▸ Assignment
Once you find the line containing "the constant $C$", please retype it and every line after it to the end of the entries, exactly and with nothing added.

#####

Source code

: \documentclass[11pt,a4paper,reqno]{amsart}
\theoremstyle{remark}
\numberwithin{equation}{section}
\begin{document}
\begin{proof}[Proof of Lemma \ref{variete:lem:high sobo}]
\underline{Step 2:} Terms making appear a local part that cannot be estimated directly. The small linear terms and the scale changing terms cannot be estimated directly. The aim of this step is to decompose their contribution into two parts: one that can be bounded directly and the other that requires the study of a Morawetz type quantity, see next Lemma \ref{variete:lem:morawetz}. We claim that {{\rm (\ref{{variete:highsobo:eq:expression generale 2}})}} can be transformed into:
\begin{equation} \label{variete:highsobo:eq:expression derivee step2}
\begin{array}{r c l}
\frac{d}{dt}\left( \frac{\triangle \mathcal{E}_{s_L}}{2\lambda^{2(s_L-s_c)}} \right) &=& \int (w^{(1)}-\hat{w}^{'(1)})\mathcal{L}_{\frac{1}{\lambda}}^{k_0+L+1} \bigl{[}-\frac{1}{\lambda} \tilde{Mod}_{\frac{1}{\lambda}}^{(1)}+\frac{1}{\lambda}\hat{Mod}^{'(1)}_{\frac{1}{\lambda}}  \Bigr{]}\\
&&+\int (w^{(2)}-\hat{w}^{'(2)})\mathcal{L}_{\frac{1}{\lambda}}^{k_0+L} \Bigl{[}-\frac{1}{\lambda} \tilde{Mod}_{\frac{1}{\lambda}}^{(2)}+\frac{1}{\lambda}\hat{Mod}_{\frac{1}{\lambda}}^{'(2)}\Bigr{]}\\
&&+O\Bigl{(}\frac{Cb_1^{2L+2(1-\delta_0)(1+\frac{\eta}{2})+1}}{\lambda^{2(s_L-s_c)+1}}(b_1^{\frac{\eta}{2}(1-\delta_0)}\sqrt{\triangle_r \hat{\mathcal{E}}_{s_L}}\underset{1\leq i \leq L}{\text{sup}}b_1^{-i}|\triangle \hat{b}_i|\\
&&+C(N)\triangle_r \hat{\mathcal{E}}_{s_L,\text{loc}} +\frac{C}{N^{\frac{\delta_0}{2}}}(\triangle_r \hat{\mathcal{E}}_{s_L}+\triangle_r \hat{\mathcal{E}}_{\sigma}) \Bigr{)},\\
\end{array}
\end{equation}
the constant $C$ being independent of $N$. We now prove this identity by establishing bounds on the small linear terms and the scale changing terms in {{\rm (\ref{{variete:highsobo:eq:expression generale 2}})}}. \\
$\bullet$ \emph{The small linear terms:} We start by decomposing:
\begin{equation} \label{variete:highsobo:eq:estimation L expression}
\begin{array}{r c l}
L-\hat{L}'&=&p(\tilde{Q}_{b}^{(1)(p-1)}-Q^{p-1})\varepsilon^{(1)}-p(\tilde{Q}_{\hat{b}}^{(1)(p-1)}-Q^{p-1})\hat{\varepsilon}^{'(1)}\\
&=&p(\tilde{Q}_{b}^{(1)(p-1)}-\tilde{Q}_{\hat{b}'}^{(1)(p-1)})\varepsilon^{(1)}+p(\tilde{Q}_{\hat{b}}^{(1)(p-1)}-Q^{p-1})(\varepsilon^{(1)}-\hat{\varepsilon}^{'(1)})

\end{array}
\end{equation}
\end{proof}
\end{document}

#####

▸ Result
the constant $C$ being independent of $N$. We now prove this identity by establishing bounds on the small linear terms and the scale changing terms in {{\rm (\ref{{variete:highsobo:eq:expression generale 2}})}}. \\
$\bullet$ \emph{The small linear terms:} We start by decomposing:
\begin{equation} \label{variete:highsobo:eq:estimation L expression}
\begin{array}{r c l}
L-\hat{L}'&=&p(\tilde{Q}_{b}^{(1)(p-1)}-Q^{p-1})\varepsilon^{(1)}-p(\tilde{Q}_{\hat{b}}^{(1)(p-1)}-Q^{p-1})\hat{\varepsilon}^{'(1)}\\
&=&p(\tilde{Q}_{b}^{(1)(p-1)}-\tilde{Q}_{\hat{b}'}^{(1)(p-1)})\varepsilon^{(1)}+p(\tilde{Q}_{\hat{b}}^{(1)(p-1)}-Q^{p-1})(\varepsilon^{(1)}-\hat{\varepsilon}^{'(1)})

\end{array}
\end{equation}
\end{proof}
\end{document}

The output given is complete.